_REQUIRED WORK_
Omit every image, and transcribe the remaining entries exactly as given.

_EXTRACTED RECORDS_
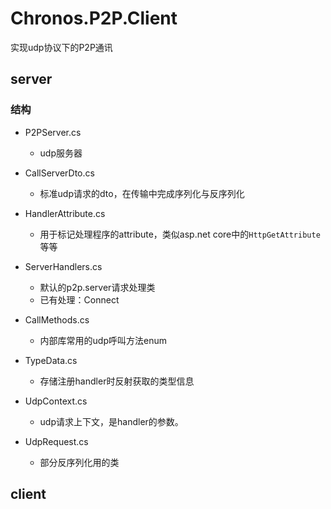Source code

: # Chronos.P2P.Client
实现udp协议下的P2P通讯

## server
### 结构
- P2PServer.cs
  - udp服务器
- CallServerDto.cs
  - 标准udp请求的dto，在传输中完成序列化与反序列化  

- HandlerAttribute.cs
    - 用于标记处理程序的attribute，类似asp.net core中的<code>HttpGetAttribute</code>等等
- ServerHandlers.cs
  - 默认的p2p.server请求处理类 
   - 已有处理：Connect
  
- CallMethods.cs
  - 内部库常用的udp呼叫方法enum
- TypeData.cs
  - 存储注册handler时反射获取的类型信息
- UdpContext.cs
  - udp请求上下文，是handler的参数。
- UdpRequest.cs
  - 部分反序列化用的类
## client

_WRITTEN RESPONSE_
Source code

: # Chronos.P2P.Client
实现udp协议下的P2P通讯

## server
### 结构
- P2PServer.cs
  - udp服务器
- CallServerDto.cs
  - 标准udp请求的dto，在传输中完成序列化与反序列化  

- HandlerAttribute.cs
    - 用于标记处理程序的attribute，类似asp.net core中的<code>HttpGetAttribute</code>等等
- ServerHandlers.cs
  - 默认的p2p.server请求处理类 
   - 已有处理：Connect
  
- CallMethods.cs
  - 内部库常用的udp呼叫方法enum
- TypeData.cs
  - 存储注册handler时反射获取的类型信息
- UdpContext.cs
  - udp请求上下文，是handler的参数。
- UdpRequest.cs
  - 部分反序列化用的类
## client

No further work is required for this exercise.